The chosen microcontroller is the TMS – 320F2806 as it meets or exceeds the critical specifications that are expected for this project [1]. It can receive and send (Controller Area Network) CAN signals and analog inputs from the user such as throttle, brake, and battery regeneration.

A booster board with gate drivers was designed to integrate the microcontroller with the switching hardware of the motor controller.

Switching Hardware

In order to establish torque and speed control of a three-phase motor, a sine wave is generated using PWM control. By varying the pulse duration of the DC input current through a switching device, a simulated sine wave is produced generating a steady output voltage for the motor. The switching device best suited for this project was a dual IGBT module model FF400R12KT3. IGBT’s are ideal for applications requiring frequencies less than 20 kHz, operating voltages greater than 1000V, power output greater than 5kW and are able to operate at junction temperatures above 100C [2].

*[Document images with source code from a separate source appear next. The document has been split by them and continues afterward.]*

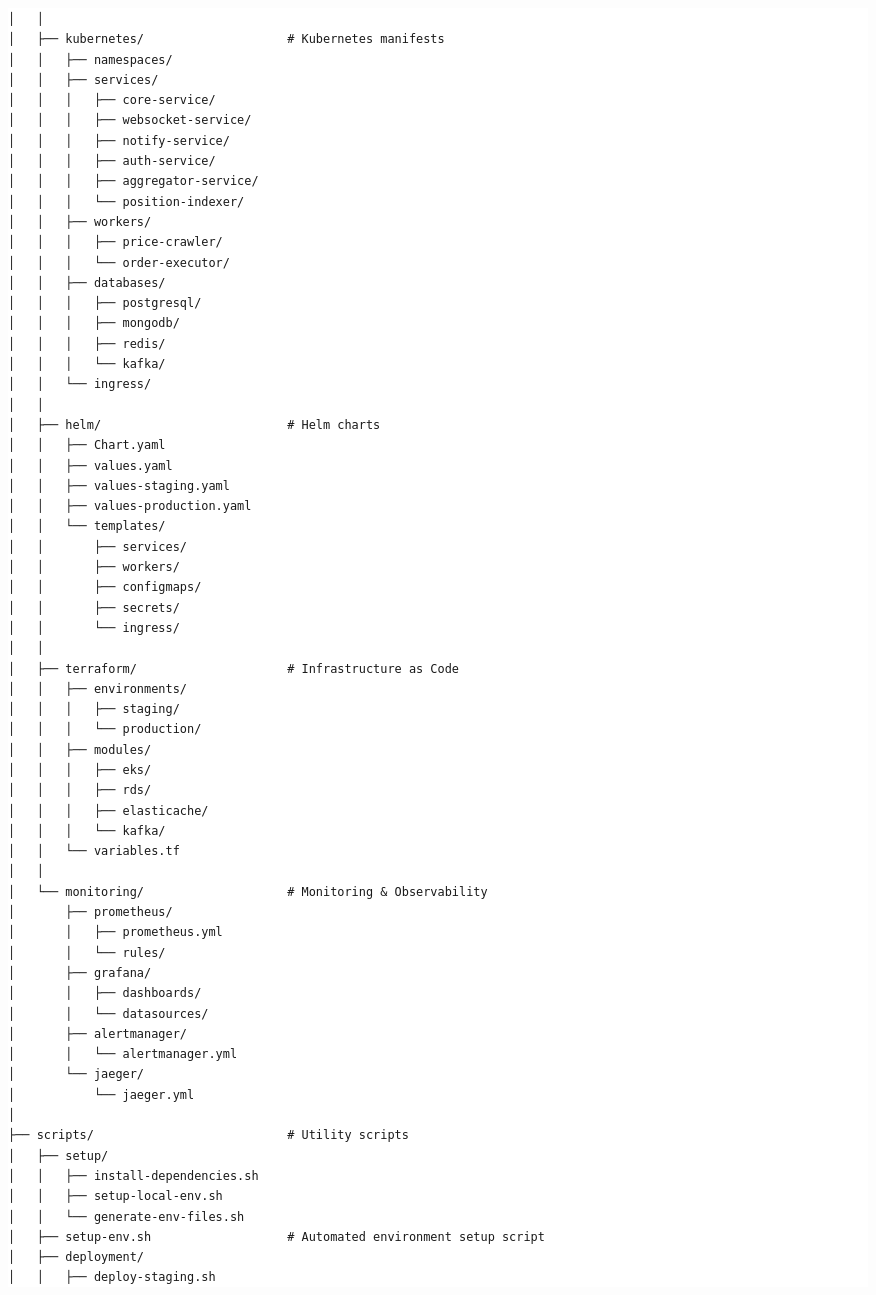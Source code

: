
 ```
│   │
│   ├── kubernetes/                    # Kubernetes manifests
│   │   ├── namespaces/
│   │   ├── services/
│   │   │   ├── core-service/
│   │   │   ├── websocket-service/
│   │   │   ├── notify-service/
│   │   │   ├── auth-service/
│   │   │   ├── aggregator-service/
│   │   │   └── position-indexer/
│   │   ├── workers/
│   │   │   ├── price-crawler/
│   │   │   └── order-executor/
│   │   ├── databases/
│   │   │   ├── postgresql/
│   │   │   ├── mongodb/
│   │   │   ├── redis/
│   │   │   └── kafka/
│   │   └── ingress/
│   │
│   ├── helm/                          # Helm charts
│   │   ├── Chart.yaml
│   │   ├── values.yaml
│   │   ├── values-staging.yaml
│   │   ├── values-production.yaml
│   │   └── templates/
│   │       ├── services/
│   │       ├── workers/
│   │       ├── configmaps/
│   │       ├── secrets/
│   │       └── ingress/
│   │
│   ├── terraform/                     # Infrastructure as Code
│   │   ├── environments/
│   │   │   ├── staging/
│   │   │   └── production/
│   │   ├── modules/
│   │   │   ├── eks/
│   │   │   ├── rds/
│   │   │   ├── elasticache/
│   │   │   └── kafka/
│   │   └── variables.tf
│   │
│   └── monitoring/                    # Monitoring & Observability
│       ├── prometheus/
│       │   ├── prometheus.yml
│       │   └── rules/
│       ├── grafana/
│       │   ├── dashboards/
│       │   └── datasources/
│       ├── alertmanager/
│       │   └── alertmanager.yml
│       └── jaeger/
│           └── jaeger.yml
│
├── scripts/                           # Utility scripts
│   ├── setup/
│   │   ├── install-dependencies.sh
│   │   ├── setup-local-env.sh
│   │   └── generate-env-files.sh
│   ├── setup-env.sh                   # Automated environment setup script
│   ├── deployment/
│   │   ├── deploy-staging.sh
```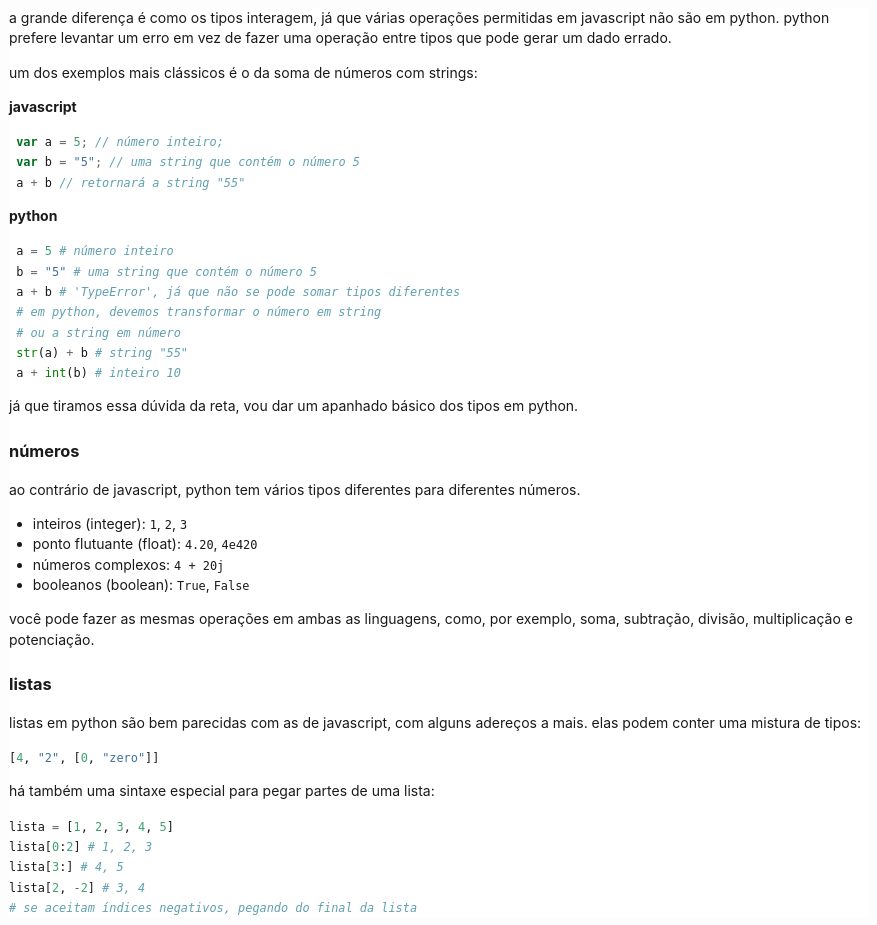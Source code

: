 a grande diferença é como os tipos interagem, já que várias operações permitidas em javascript não são em python. python prefere levantar um erro em vez de fazer uma operação entre tipos que pode gerar um dado errado.

um dos exemplos mais clássicos é o da soma de números com strings:

**javascript**

```js
 var a = 5; // número inteiro;
 var b = "5"; // uma string que contém o número 5
 a + b // retornará a string "55"
```

**python**

```python
 a = 5 # número inteiro
 b = "5" # uma string que contém o número 5
 a + b # 'TypeError', já que não se pode somar tipos diferentes
 # em python, devemos transformar o número em string
 # ou a string em número
 str(a) + b # string "55"
 a + int(b) # inteiro 10
```

já que tiramos essa dúvida da reta, vou dar um apanhado básico dos tipos em python.

### números

ao contrário de javascript, python tem vários tipos diferentes para diferentes números.

*   inteiros (integer): `1`, `2`, `3`
*   ponto flutuante (float): `4.20`, `4e420`
*   números complexos: `4 + 20j`
*   booleanos (boolean): `True`, `False`

você pode fazer as mesmas operações em ambas as linguagens, como, por exemplo, soma, subtração, divisão, multiplicação e potenciação.

### listas

listas em python são bem parecidas com as de javascript, com alguns adereços a mais. elas podem conter uma mistura de tipos:

  ```python
 [4, "2", [0, "zero"]]
 ```

há também uma sintaxe especial para pegar partes de uma lista:

  ```python
 lista = [1, 2, 3, 4, 5]
 lista[0:2] # 1, 2, 3
 lista[3:] # 4, 5
 lista[2, -2] # 3, 4
 # se aceitam índices negativos, pegando do final da lista
 ```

The purpose of protection is to ensure the safety of the operators and prevent damage to the expensive components of an electrical system, such as the electrical motor. A protection system must be implemented with two elements, one with a long delay and one with a short delay. The long delay is usually done with a fuse at the output of the power source and the short delay would normally use a current sensor that trips a circuit breaker.

The chosen protection element for this project is the Edison TJN350 fuse. This fuse is a dual-element fuse that can trip for both overload and short circuit situations.


[1] Texas Instruments. (2015). LAUNCHXL-F28069MOverview. [online] Available at: https://www.ti.com/lit/ug/sprui11b/sprui11b.pdf [Accessed 9 Jun. 2019]

[2] 2019 Formula Hybrid Rules. (2018). [ebook] p.101. Available at:  https://formula-hybrid.org/wp-content/uploads/2019-Formula-Hybrid-Rules-Rev-0.pdf [Accessed 27 Jul. 2019].